**Try it:** Read the data below line by line and copy each one with "https" in it.

Pictures paired with source code
-------
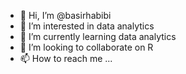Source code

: - 👋 Hi, I’m @basirhabibi
- 👀 I’m interested in data analytics
- 🌱 I’m currently learning data analytics
- 💞️ I’m looking to collaborate on R
- 📫 How to reach me ...

<!---
basirhabibi/basirhabibi is a ✨ special ✨ repository because its `README.md` (this file) appears on your GitHub profile.
You can click the Preview link to take a look at your changes.
--->
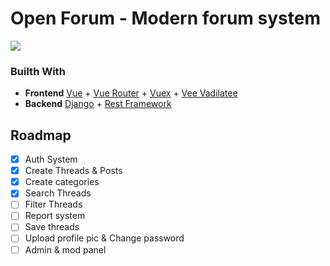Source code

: # Open Forum - Modern forum system
![](https://i.imgur.com/cdCKeG4.gif)

### Builth With

- **Frontend** [Vue](https://vuejs.org) + [Vue Router](https://router.vuejs.org) + [Vuex](https://vuex.vuejs.org) + [Vee Vadilatee](https://vee-validate.logaretm.com/v4)
- **Backend** [Django](https://www.djangoproject.com) + [Rest Framework](https://www.django-rest-framework.org)

## Roadmap
- [X] Auth System
- [X] Create Threads & Posts
- [X] Create categories
- [X] Search Threads
- [ ] Filter Threads
- [ ] Report system
- [ ] Save threads
- [ ] Upload profile pic & Change password
- [ ] Admin & mod panel
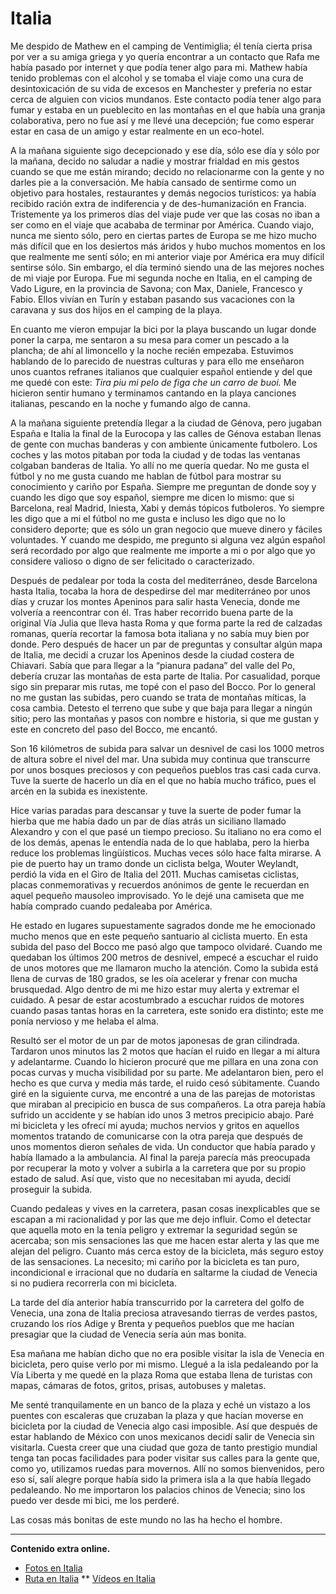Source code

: # Italia
Me despido de Mathew en el camping de Ventimiglia; él tenía cierta prisa por ver a su amiga griega y yo quería encontrar a un contacto que Rafa me había pasado por internet y que podía tener algo para mi. Mathew había tenido problemas con el alcohol y se tomaba el viaje como una cura de desintoxicación de su vida de excesos en Manchester y prefería no estar cerca de alguien con vicios mundanos.
Este contacto podía tener algo para fumar y estaba en un pueblecito en las montañas en el que había una granja colaborativa, pero no fue así y me llevé una decepción; fue como esperar estar en casa de un amigo y estar realmente en un eco-hotel.

A la mañana siguiente sigo decepcionado y ese día, sólo ese día y sólo por la mañana, decido no saludar a nadie y mostrar frialdad en mis gestos cuando se que me están mirando; decido no relacionarme con la gente y no darles pie a la conversación. Me había cansado de sentirme como un objetivo para hostales, restaurantes y demás negocios turísticos: ya había recibido ración extra de indiferencia y de des-humanización en Francia.
Tristemente ya los primeros días del viaje pude ver que las cosas no iban a ser como en el viaje que acababa de terminar por América. Cuando viajo, nunca me siento sólo, pero en ciertas partes de Europa se me hizo mucho más difícil que en los desiertos más áridos y hubo muchos momentos en los que realmente me sentí sólo; en mi anterior viaje por América era muy difícil sentirse sólo.
Sin embargo, el día terminó siendo una de las mejores noches de mi viaje por Europa. Fue mi segunda noche en Italia, en el camping de Vado Ligure, en la provincia de Savona; con Max, Daniele, Francesco y Fabio. Ellos vivían en Turín y estaban pasando sus vacaciones con la caravana y sus dos hijos en el camping de la playa.

En cuanto me vieron empujar la bici por la playa buscando un lugar donde poner la carpa, me sentaron a su mesa para comer un pescado a la plancha; de ahí al limoncello y la noche recién empezaba. Estuvimos hablando de lo parecido de nuestras culturas y para ello me enseñaron unos cuantos refranes italianos que cualquier español entiende y del que me quedé con este:
*Tira piu mi pelo de figa che un carro de buoi.*
Me hicieron sentir humano y terminamos cantando en la playa canciones italianas, pescando en la noche y fumando algo de canna.

A la mañana siguiente pretendía llegar a la ciudad de Génova, pero jugaban España e Italia la final de la Eurocopa y las calles de Génova estaban llenas de gente con muchas banderas y con ambiente únicamente futbolero. Los coches y las motos pitaban por toda la ciudad y de todas las ventanas colgaban banderas de Italia. Yo allí no me quería quedar.
No me gusta el fútbol y no me gusta cuando me hablan de fútbol para mostrar su conocimiento y cariño por España.
Siempre me preguntan de donde soy y cuando les digo que soy español, siempre me dicen lo mismo: que si Barcelona, real Madrid, Iniesta, Xabi y demás tópicos futboleros. Yo siempre les digo que a mi el fútbol no me gusta e incluso les digo que no lo considero deporte; que es sólo un gran negocio que mueve dinero y fáciles voluntades.
Y cuando me despido, me pregunto si alguna vez algún español será recordado por algo que realmente me importe a mi o por algo que yo considere valioso o digno de ser felicitado o caracterizado.

Después de pedalear por toda la costa del mediterráneo, desde Barcelona hasta Italia, tocaba la hora de despedirse del mar mediterráneo por unos días y cruzar los montes Apeninos para salir hasta Venecia, donde me volvería a reencontrar con él.
Tras haber recorrido buena parte de la original Vía Julia que lleva hasta Roma y que forma parte la red de calzadas romanas, quería recortar la famosa bota italiana y no sabía muy bien por donde. Pero después de hacer un par de preguntas y consultar algún mapa de Italia, me decidí a cruzar los Apeninos desde la ciudad costera de Chiavari. Sabía que para llegar a la “pianura padana” del valle del Po, debería cruzar las montañas de esta parte de Italia.
Por casualidad, porque sigo sin preparar mis rutas, me topé con el paso del Bocco.
Por lo general no me gustan las subidas, pero cuando se trata de montañas míticas, la cosa cambia. Detesto el terreno que sube y que baja para llegar a ningún sitio; pero las montañas y pasos con nombre e historia, si que me gustan y este en concreto del paso del Bocco, me encantó.

Son 16 kilómetros de subida para salvar un desnivel de casi los 1000 metros de altura sobre el nivel del mar. Una subida muy continua que transcurre por unos bosques preciosos y con pequeños pueblos tras casi cada curva. Tuve la suerte de hacerlo un día en el que no había mucho tráfico, pues el arcén en la subida es inexistente.

Hice varias paradas para descansar y tuve la suerte de poder fumar la hierba que me había dado un par de días atrás un siciliano llamado Alexandro y con el que pasé un tiempo precioso. Su italiano no era como el de los demás, apenas le entendía nada de lo que hablaba, pero la hierba reduce los problemas lingüísticos. Muchas veces sólo hace falta mirarse.
A pie de puerto hay un tramo donde un ciclista belga, Wouter Weylandt, perdió la vida en el Giro de Italia del 2011. Muchas camisetas ciclistas, placas conmemorativas y recuerdos anónimos de gente le recuerdan en aquel pequeño mausoleo improvisado. Yo le dejé una camiseta que me había comprado cuando pedaleaba por América.

He estado en lugares supuestamente sagrados donde me he emocionado mucho menos que en este pequeño santuario al ciclista muerto.
En esta subida del paso del Bocco me pasó algo que tampoco olvidaré.
Cuando me quedaban los últimos 200 metros de desnivel, empecé a escuchar el ruido de unos motores que me llamaron mucho la atención. Como la subida está llena de curvas de 180 grados, se les oía acelerar y frenar con mucha brusquedad. Algo dentro de mi me hizo estar muy alerta y extremar el cuidado. A pesar de estar acostumbrado a escuchar ruidos de motores cuando pasas tantas horas en la carretera, este sonido era distinto; este me ponía nervioso y me helaba el alma.

Resultó ser el motor de un par de motos japonesas de gran cilindrada.
Tardaron unos minutos las 2 motos que hacían el ruido en llegar a mi altura y adelantarme. Cuando lo hicieron procuré que me pillara en una zona con pocas curvas y mucha visibilidad por su parte. Me adelantaron bien, pero el hecho es que curva y media más tarde, el ruido cesó súbitamente.
Cuando giré en la siguiente curva, me encontré a una de las parejas de motoristas que miraban al precipicio en busca de sus compañeros. La otra pareja había sufrido un accidente y se habían ido unos 3 metros precipicio abajo. Paré mi bicicleta y les ofrecí mi ayuda; muchos nervios y gritos en aquellos momentos tratando de comunicarse con la otra pareja que después de unos momentos dieron señales de vida. Un conductor que había parado y había llamado a la ambulancia.
Al final la pareja parecía más preocupada por recuperar la moto y volver a subirla a la carretera que por su propio estado de salud. Así que, visto que no necesitaban mi ayuda, decidí proseguir la subida.

Cuando pedaleas y vives en la carretera, pasan cosas inexplicables que se escapan a mi racionalidad y por las que me dejo influir. Como el detectar que aquella moto en la  tenía peligro y extremar la seguridad según se acercaba; son mis sensaciones las que me hacen estar alerta y las que me alejan del peligro. Cuanto más cerca estoy de la bicicleta, más seguro estoy de las sensaciones.
La necesito; mi cariño por la bicicleta es tan puro, incondicional e irracional que no dudaría en saltarme la ciudad de Venecia si no pudiera recorrerla con mi bicicleta.

La tarde del día anterior había transcurrido por la carretera del golfo de Venecia, una zona de Italia preciosa atravesando tierras de verdes pastos, cruzando los ríos Adige y Brenta y pequeños pueblos que me hacían presagiar que la ciudad de Venecia sería aún mas bonita.

Esa mañana me habían dicho que no era posible visitar la isla de Venecia en bicicleta, pero quise verlo por mi mismo. Llegué a la isla pedaleando por la Vía Liberta y me quedé en la plaza Roma que estaba llena de turistas con mapas, cámaras de fotos, gritos, prisas, autobuses y maletas.

Me senté tranquilamente en un banco de la plaza y eché un vistazo a los puentes con escaleras que cruzaban la plaza y que hacían moverse en bicicleta por la ciudad de Venecia algo casi imposible. Así que después de estar hablando de México con unos mexicanos decidí salir de Venecia sin visitarla. Cuesta creer que una ciudad que goza de tanto prestigio mundial tenga tan pocas facilidades para poder visitar sus calles para la gente que, como yo, utilizamos ruedas para movernos. Allí no somos bienvenidos, pero eso sí, salí alegre porque había sido la primera isla a la que había llegado pedaleando. No me importaron los palacios chinos de Venecia; sino los puedo ver desde mi bici, me los perderé.

Las cosas más bonitas de este mundo no las ha hecho el hombre.

---

**Contenido extra online.**
*   [Fotos en Italia](https://www.flickr.com/photos/47339411@N04/sets/72157647324498092)
*   [Ruta en Italia](http://ridewithgps.com/routes/4796222)
** [Vídeos en Italia](https://vimeo.com/user3863764/videos/all/search:italia/sort:date)
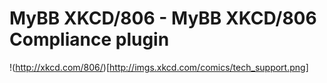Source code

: MyBB XKCD/806 - MyBB XKCD/806 Compliance plugin
===============================================

!(http://xkcd.com/806/)[http://imgs.xkcd.com/comics/tech_support.png]
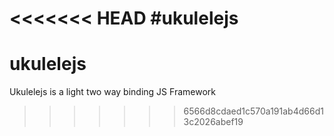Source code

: <<<<<<< HEAD
#ukulelejs
=======
# ukulelejs
Ukulelejs is a light two way binding JS Framework
>>>>>>> 6566d8cdaed1c570a191ab4d66d13c2026abef19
-------
**Result for this exercise:**
![](https://i.imgur.com/cdCKeG4.gif)
- **Frontend** [Vue](https://vuejs.org) + [Vue Router](https://router.vuejs.org) + [Vuex](https://vuex.vuejs.org) + [Vee Vadilatee](https://vee-validate.logaretm.com/v4)
- **Backend** [Django](https://www.djangoproject.com) + [Rest Framework](https://www.django-rest-framework.org)
*   [Fotos en Italia](https://www.flickr.com/photos/47339411@N04/sets/72157647324498092)
** [Vídeos en Italia](https://vimeo.com/user3863764/videos/all/search:italia/sort:date)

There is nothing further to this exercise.